## Assigned task
Return only this: the line with "## Solution" and all the lines that follow it below, through the final one, exactly as they are.

*** Opening of Exercise data ***

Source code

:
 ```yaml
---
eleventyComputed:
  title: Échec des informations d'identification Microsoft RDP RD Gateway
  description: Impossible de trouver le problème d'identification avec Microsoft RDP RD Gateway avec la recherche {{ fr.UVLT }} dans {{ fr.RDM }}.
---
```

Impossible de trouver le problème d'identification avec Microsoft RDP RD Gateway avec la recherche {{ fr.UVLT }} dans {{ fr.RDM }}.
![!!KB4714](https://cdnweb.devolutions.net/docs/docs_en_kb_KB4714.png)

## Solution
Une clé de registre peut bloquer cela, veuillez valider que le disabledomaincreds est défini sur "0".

*** Close of Exercise data ***

## The answer
## Solution
Une clé de registre peut bloquer cela, veuillez valider que le disabledomaincreds est défini sur "0".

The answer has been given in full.